## Raw data
-- -- --

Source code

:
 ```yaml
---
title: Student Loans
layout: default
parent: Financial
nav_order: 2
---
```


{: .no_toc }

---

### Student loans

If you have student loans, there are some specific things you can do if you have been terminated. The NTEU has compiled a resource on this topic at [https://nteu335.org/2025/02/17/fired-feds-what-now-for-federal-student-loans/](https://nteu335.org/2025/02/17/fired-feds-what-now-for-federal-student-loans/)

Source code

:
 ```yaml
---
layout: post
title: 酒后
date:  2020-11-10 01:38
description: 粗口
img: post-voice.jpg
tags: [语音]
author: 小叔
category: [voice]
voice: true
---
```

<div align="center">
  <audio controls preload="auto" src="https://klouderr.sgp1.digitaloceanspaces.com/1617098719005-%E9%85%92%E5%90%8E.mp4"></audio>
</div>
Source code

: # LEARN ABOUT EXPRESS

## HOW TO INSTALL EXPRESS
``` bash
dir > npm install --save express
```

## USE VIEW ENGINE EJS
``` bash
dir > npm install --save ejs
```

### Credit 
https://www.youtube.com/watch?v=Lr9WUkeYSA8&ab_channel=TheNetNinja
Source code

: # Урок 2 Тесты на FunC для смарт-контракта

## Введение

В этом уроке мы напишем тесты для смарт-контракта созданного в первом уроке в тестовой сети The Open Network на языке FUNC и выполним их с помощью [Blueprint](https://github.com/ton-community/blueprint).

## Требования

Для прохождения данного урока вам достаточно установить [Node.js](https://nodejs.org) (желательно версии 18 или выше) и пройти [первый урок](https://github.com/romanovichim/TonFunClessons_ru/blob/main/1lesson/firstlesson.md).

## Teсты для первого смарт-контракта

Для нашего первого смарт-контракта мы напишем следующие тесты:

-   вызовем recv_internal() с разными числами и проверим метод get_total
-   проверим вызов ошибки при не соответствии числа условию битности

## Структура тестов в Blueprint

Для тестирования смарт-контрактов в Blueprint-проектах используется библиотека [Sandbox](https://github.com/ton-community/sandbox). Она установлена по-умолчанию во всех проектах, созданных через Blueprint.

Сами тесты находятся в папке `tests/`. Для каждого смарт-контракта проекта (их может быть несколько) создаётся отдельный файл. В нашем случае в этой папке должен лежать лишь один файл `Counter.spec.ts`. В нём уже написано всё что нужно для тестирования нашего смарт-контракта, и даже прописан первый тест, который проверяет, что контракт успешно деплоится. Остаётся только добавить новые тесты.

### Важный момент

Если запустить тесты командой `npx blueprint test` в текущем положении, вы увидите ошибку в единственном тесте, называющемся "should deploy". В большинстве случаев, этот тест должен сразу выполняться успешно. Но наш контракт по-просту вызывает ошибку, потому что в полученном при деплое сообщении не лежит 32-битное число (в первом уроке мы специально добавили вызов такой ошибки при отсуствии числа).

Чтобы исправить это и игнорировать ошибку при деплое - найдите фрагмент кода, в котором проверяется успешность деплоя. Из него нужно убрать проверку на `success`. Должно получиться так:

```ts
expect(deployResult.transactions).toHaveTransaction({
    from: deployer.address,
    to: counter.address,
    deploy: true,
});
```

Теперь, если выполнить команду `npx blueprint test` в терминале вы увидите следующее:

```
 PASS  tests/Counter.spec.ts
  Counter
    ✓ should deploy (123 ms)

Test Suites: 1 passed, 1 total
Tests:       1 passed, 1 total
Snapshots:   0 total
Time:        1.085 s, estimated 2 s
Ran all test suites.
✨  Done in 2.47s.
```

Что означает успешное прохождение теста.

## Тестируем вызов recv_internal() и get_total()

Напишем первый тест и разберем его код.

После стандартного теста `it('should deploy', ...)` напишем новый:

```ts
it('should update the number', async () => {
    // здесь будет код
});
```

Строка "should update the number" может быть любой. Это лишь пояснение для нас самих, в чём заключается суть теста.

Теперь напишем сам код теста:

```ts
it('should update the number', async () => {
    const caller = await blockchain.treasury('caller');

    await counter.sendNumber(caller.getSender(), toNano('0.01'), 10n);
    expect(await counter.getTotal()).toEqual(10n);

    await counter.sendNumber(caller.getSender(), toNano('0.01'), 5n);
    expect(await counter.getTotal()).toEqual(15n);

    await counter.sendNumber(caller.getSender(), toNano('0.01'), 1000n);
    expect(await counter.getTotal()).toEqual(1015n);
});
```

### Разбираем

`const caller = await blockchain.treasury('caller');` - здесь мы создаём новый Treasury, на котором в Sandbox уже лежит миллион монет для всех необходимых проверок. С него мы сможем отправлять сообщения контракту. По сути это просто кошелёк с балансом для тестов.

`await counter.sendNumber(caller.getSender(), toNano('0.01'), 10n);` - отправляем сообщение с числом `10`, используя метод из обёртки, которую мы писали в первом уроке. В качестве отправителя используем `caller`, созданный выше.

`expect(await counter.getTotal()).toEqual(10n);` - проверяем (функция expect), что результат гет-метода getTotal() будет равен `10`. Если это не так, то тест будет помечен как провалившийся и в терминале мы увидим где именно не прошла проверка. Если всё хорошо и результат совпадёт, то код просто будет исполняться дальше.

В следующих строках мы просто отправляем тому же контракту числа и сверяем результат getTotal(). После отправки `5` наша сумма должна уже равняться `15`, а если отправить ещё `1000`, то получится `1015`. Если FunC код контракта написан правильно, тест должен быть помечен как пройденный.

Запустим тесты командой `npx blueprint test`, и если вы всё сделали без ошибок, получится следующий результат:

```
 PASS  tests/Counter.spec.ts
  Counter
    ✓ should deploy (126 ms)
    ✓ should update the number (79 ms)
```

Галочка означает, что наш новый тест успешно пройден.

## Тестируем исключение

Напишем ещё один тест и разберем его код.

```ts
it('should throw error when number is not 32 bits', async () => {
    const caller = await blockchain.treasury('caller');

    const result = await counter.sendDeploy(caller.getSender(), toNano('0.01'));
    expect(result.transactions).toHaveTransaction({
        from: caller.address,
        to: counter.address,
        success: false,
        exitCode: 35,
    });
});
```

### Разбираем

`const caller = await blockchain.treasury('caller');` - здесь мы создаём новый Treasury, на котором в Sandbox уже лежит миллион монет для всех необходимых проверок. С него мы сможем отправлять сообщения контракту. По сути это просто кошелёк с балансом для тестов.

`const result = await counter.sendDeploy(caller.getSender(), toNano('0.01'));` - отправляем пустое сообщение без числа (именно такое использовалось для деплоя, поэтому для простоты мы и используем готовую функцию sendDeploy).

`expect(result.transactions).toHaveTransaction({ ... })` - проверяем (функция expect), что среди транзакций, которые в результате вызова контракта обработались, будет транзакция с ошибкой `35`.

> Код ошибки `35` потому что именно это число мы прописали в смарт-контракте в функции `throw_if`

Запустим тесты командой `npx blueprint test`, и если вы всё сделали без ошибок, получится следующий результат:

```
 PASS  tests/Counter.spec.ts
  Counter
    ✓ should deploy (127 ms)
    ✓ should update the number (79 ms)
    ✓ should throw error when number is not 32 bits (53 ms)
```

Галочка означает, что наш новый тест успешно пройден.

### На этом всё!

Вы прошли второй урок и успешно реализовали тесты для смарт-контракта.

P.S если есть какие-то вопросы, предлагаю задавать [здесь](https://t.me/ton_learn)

-- -- --

## Directions
Write each record above out again exactly as it reads.

## The completed task
Source code

:
 ```yaml
---
title: Student Loans
layout: default
parent: Financial
nav_order: 2
---
```


{: .no_toc }

---

### Student loans

If you have student loans, there are some specific things you can do if you have been terminated. The NTEU has compiled a resource on this topic at [https://nteu335.org/2025/02/17/fired-feds-what-now-for-federal-student-loans/](https://nteu335.org/2025/02/17/fired-feds-what-now-for-federal-student-loans/)

Source code

:
 ```yaml
---
layout: post
title: 酒后
date:  2020-11-10 01:38
description: 粗口
img: post-voice.jpg
tags: [语音]
author: 小叔
category: [voice]
voice: true
---
```

<div align="center">
  <audio controls preload="auto" src="https://klouderr.sgp1.digitaloceanspaces.com/1617098719005-%E9%85%92%E5%90%8E.mp4"></audio>
</div>
Source code

: # LEARN ABOUT EXPRESS

## HOW TO INSTALL EXPRESS
``` bash
dir > npm install --save express
```

## USE VIEW ENGINE EJS
``` bash
dir > npm install --save ejs
```

### Credit 
https://www.youtube.com/watch?v=Lr9WUkeYSA8&ab_channel=TheNetNinja
Source code

: # Урок 2 Тесты на FunC для смарт-контракта

## Введение

В этом уроке мы напишем тесты для смарт-контракта созданного в первом уроке в тестовой сети The Open Network на языке FUNC и выполним их с помощью [Blueprint](https://github.com/ton-community/blueprint).

## Требования

Для прохождения данного урока вам достаточно установить [Node.js](https://nodejs.org) (желательно версии 18 или выше) и пройти [первый урок](https://github.com/romanovichim/TonFunClessons_ru/blob/main/1lesson/firstlesson.md).

## Teсты для первого смарт-контракта

Для нашего первого смарт-контракта мы напишем следующие тесты:

-   вызовем recv_internal() с разными числами и проверим метод get_total
-   проверим вызов ошибки при не соответствии числа условию битности

## Структура тестов в Blueprint

Для тестирования смарт-контрактов в Blueprint-проектах используется библиотека [Sandbox](https://github.com/ton-community/sandbox). Она установлена по-умолчанию во всех проектах, созданных через Blueprint.

Сами тесты находятся в папке `tests/`. Для каждого смарт-контракта проекта (их может быть несколько) создаётся отдельный файл. В нашем случае в этой папке должен лежать лишь один файл `Counter.spec.ts`. В нём уже написано всё что нужно для тестирования нашего смарт-контракта, и даже прописан первый тест, который проверяет, что контракт успешно деплоится. Остаётся только добавить новые тесты.

### Важный момент

Если запустить тесты командой `npx blueprint test` в текущем положении, вы увидите ошибку в единственном тесте, называющемся "should deploy". В большинстве случаев, этот тест должен сразу выполняться успешно. Но наш контракт по-просту вызывает ошибку, потому что в полученном при деплое сообщении не лежит 32-битное число (в первом уроке мы специально добавили вызов такой ошибки при отсуствии числа).

Чтобы исправить это и игнорировать ошибку при деплое - найдите фрагмент кода, в котором проверяется успешность деплоя. Из него нужно убрать проверку на `success`. Должно получиться так:

```ts
expect(deployResult.transactions).toHaveTransaction({
    from: deployer.address,
    to: counter.address,
    deploy: true,
});
```

Теперь, если выполнить команду `npx blueprint test` в терминале вы увидите следующее:

```
 PASS  tests/Counter.spec.ts
  Counter
    ✓ should deploy (123 ms)

Test Suites: 1 passed, 1 total
Tests:       1 passed, 1 total
Snapshots:   0 total
Time:        1.085 s, estimated 2 s
Ran all test suites.
✨  Done in 2.47s.
```

Что означает успешное прохождение теста.

## Тестируем вызов recv_internal() и get_total()

Напишем первый тест и разберем его код.

После стандартного теста `it('should deploy', ...)` напишем новый:

```ts
it('should update the number', async () => {
    // здесь будет код
});
```

Строка "should update the number" может быть любой. Это лишь пояснение для нас самих, в чём заключается суть теста.

Теперь напишем сам код теста:

```ts
it('should update the number', async () => {
    const caller = await blockchain.treasury('caller');

    await counter.sendNumber(caller.getSender(), toNano('0.01'), 10n);
    expect(await counter.getTotal()).toEqual(10n);

    await counter.sendNumber(caller.getSender(), toNano('0.01'), 5n);
    expect(await counter.getTotal()).toEqual(15n);

    await counter.sendNumber(caller.getSender(), toNano('0.01'), 1000n);
    expect(await counter.getTotal()).toEqual(1015n);
});
```

### Разбираем

`const caller = await blockchain.treasury('caller');` - здесь мы создаём новый Treasury, на котором в Sandbox уже лежит миллион монет для всех необходимых проверок. С него мы сможем отправлять сообщения контракту. По сути это просто кошелёк с балансом для тестов.

`await counter.sendNumber(caller.getSender(), toNano('0.01'), 10n);` - отправляем сообщение с числом `10`, используя метод из обёртки, которую мы писали в первом уроке. В качестве отправителя используем `caller`, созданный выше.

`expect(await counter.getTotal()).toEqual(10n);` - проверяем (функция expect), что результат гет-метода getTotal() будет равен `10`. Если это не так, то тест будет помечен как провалившийся и в терминале мы увидим где именно не прошла проверка. Если всё хорошо и результат совпадёт, то код просто будет исполняться дальше.

В следующих строках мы просто отправляем тому же контракту числа и сверяем результат getTotal(). После отправки `5` наша сумма должна уже равняться `15`, а если отправить ещё `1000`, то получится `1015`. Если FunC код контракта написан правильно, тест должен быть помечен как пройденный.

Запустим тесты командой `npx blueprint test`, и если вы всё сделали без ошибок, получится следующий результат:

```
 PASS  tests/Counter.spec.ts
  Counter
    ✓ should deploy (126 ms)
    ✓ should update the number (79 ms)
```

Галочка означает, что наш новый тест успешно пройден.

## Тестируем исключение

Напишем ещё один тест и разберем его код.

```ts
it('should throw error when number is not 32 bits', async () => {
    const caller = await blockchain.treasury('caller');

    const result = await counter.sendDeploy(caller.getSender(), toNano('0.01'));
    expect(result.transactions).toHaveTransaction({
        from: caller.address,
        to: counter.address,
        success: false,
        exitCode: 35,
    });
});
```

### Разбираем

`const caller = await blockchain.treasury('caller');` - здесь мы создаём новый Treasury, на котором в Sandbox уже лежит миллион монет для всех необходимых проверок. С него мы сможем отправлять сообщения контракту. По сути это просто кошелёк с балансом для тестов.

`const result = await counter.sendDeploy(caller.getSender(), toNano('0.01'));` - отправляем пустое сообщение без числа (именно такое использовалось для деплоя, поэтому для простоты мы и используем готовую функцию sendDeploy).

`expect(result.transactions).toHaveTransaction({ ... })` - проверяем (функция expect), что среди транзакций, которые в результате вызова контракта обработались, будет транзакция с ошибкой `35`.

> Код ошибки `35` потому что именно это число мы прописали в смарт-контракте в функции `throw_if`

Запустим тесты командой `npx blueprint test`, и если вы всё сделали без ошибок, получится следующий результат:

```
 PASS  tests/Counter.spec.ts
  Counter
    ✓ should deploy (127 ms)
    ✓ should update the number (79 ms)
    ✓ should throw error when number is not 32 bits (53 ms)
```

Галочка означает, что наш новый тест успешно пройден.

### На этом всё!

Вы прошли второй урок и успешно реализовали тесты для смарт-контракта.

P.S если есть какие-то вопросы, предлагаю задавать [здесь](https://t.me/ton_learn)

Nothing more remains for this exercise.